This is a good reason to open it.
With an open wifi there is no good case that it was you.
With a secured wifi - you simply have to convince an 80year old judge and a jury of sheep shearers of the mechanisms of an attack on a WEP secured link.
Australia may be an extreme case but there's plenty of this desire for tight control going around. From Iran to the US, to Holland, the UK, Germany, etc.
The bottom line is, the cold war struggle between communism and capitalism is over and fascism won. Fascism briefly lost due to being on the losing side of WWII but in the long run it's clearly winning.
Everybody look at Singapore that's where we're all going. This: http://www.recombinantrecords.net/docs/2009-05-Amusing-Ourse... is about us living in a combination of 1984 and a brave new world. We (except for Singapore) aren't quite there yet in terms of government control but that's where we're headed. And because it will never be as extreme or obvious as 1984, there's no need to go that far, nobody will be rioting to stop it.
The only difference between Iran and Singapore is, Singapore's economy is strong and they don't bother with tight social restrictions.
Because they are spending millions of $ on internet spying systems and it's all pointless if the terrorists can control their kangaroos with laser beams from an open wifi.
I used to until they started using my network for bittorrent to the point that it consistently had poor performance.

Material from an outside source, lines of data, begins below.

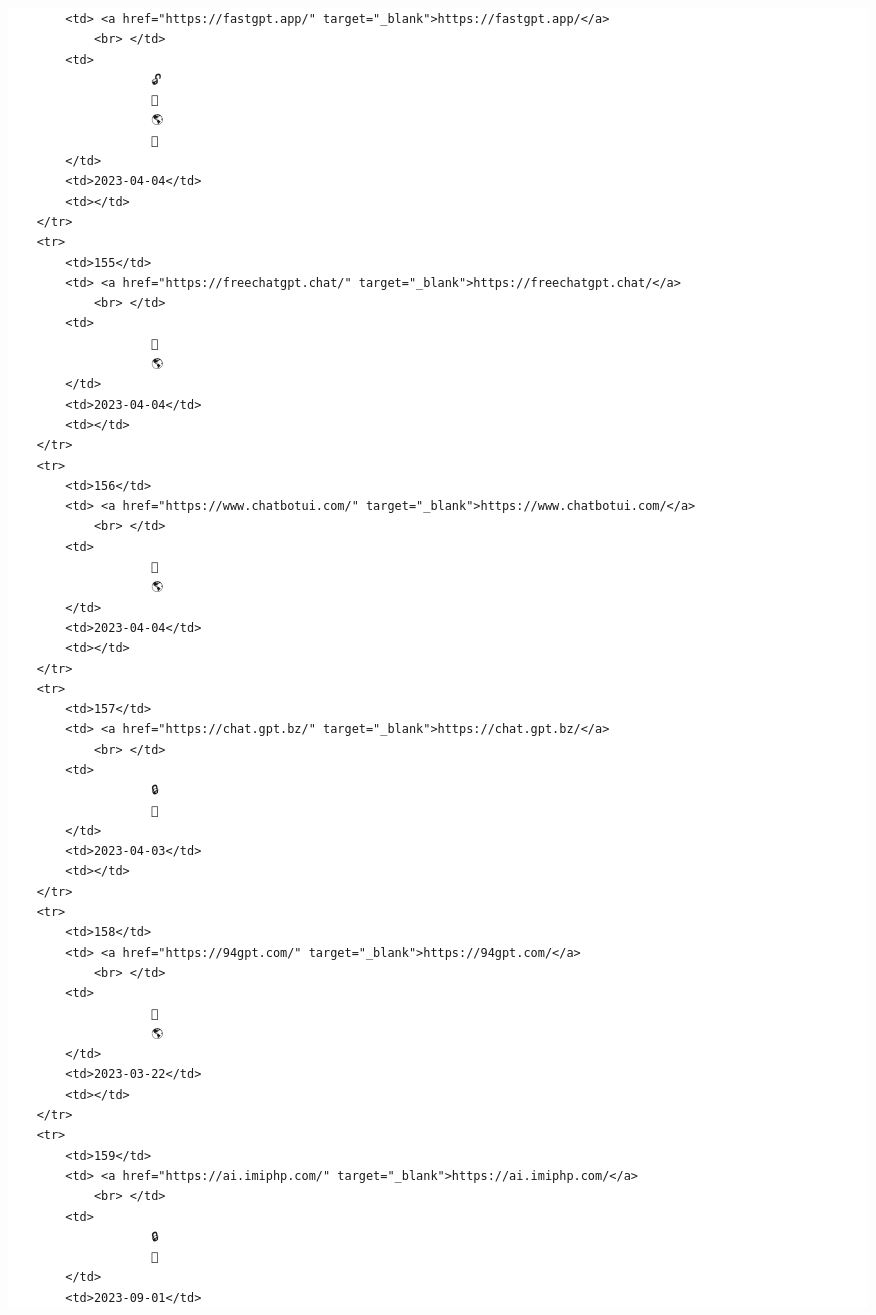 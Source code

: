             <td> <a href="https://fastgpt.app/" target="_blank">https://fastgpt.app/</a>
                <br> </td>
            <td>
                        🔓
                        🔑
                        🌎
                        💪
            </td>
            <td>2023-04-04</td>
            <td></td>
        </tr>
        <tr>
            <td>155</td>
            <td> <a href="https://freechatgpt.chat/" target="_blank">https://freechatgpt.chat/</a>
                <br> </td>
            <td>
                        🔑
                        🌎
            </td>
            <td>2023-04-04</td>
            <td></td>
        </tr>
        <tr>
            <td>156</td>
            <td> <a href="https://www.chatbotui.com/" target="_blank">https://www.chatbotui.com/</a>
                <br> </td>
            <td>
                        🔑
                        🌎
            </td>
            <td>2023-04-04</td>
            <td></td>
        </tr>
        <tr>
            <td>157</td>
            <td> <a href="https://chat.gpt.bz/" target="_blank">https://chat.gpt.bz/</a>
                <br> </td>
            <td>
                        🔒
                        💪
            </td>
            <td>2023-04-03</td>
            <td></td>
        </tr>
        <tr>
            <td>158</td>
            <td> <a href="https://94gpt.com/" target="_blank">https://94gpt.com/</a>
                <br> </td>
            <td>
                        🔑
                        🌎
            </td>
            <td>2023-03-22</td>
            <td></td>
        </tr>
        <tr>
            <td>159</td>
            <td> <a href="https://ai.imiphp.com/" target="_blank">https://ai.imiphp.com/</a>
                <br> </td>
            <td>
                        🔒
                        🧰
            </td>
            <td>2023-09-01</td>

I'd set something up to throttle bandwidth and restrict certain protocols from unregistered MACs, but I'm not motivated to make that much of an effort to share my network.
The thing about having an Open Wireless connection here in Australia is that we generally have caps on the amount of bandwidth our internet plans come with. Once you go over that cap, your connection becomes rate limited and it feels like you're back in the stoneage.
So, even for that reason, sharing connections here in Aus is a bad idea because all you need is one bandwidth hog to screw up your internet.
I leave my network open with a note to please not abuse it :)
I haven't had any problems yet, but I do have QoS set up to preserve the traffic I care about. Honestly, it's rare that I've had guests log in to the network. Looking at the MAC analyses it seems that it's mostly sporadic visitors with laptops and so on. Which is exactly the sort of borrowing I encourage.
This is where the FON wifi routers are designed to fit in, with a private AP for yourself and a throttled public AP. Shame the 'public' AP is only available to other FON users.
It would only take a few hours to create this set up yourself I guess, but FON is ready after being plugged in.
As a response to this if I were in Australia and I had my wi-fi locked down I'd open it up.
Terrorists, downloaders and pederasts will do their thing regardless of unsecured wifi routers.